To do.
Pictures aside, output each record exactly.
▬▬▬▬▬▬▬▬▬▬
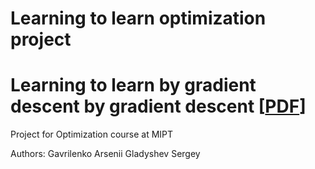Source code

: # Learning to learn optimization project
# Learning to learn by gradient descent by gradient descent [[PDF](https://arxiv.org/pdf/1606.04474v2.pdf)]

Project for Optimization course at MIPT

Authors:
Gavrilenko Arsenii
Gladyshev Sergey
▬▬▬▬▬▬▬▬▬▬
Task solution.
Source code

: # Learning to learn optimization project
# Learning to learn by gradient descent by gradient descent [[PDF](https://arxiv.org/pdf/1606.04474v2.pdf)]

Project for Optimization course at MIPT

Authors:
Gavrilenko Arsenii
Gladyshev Sergey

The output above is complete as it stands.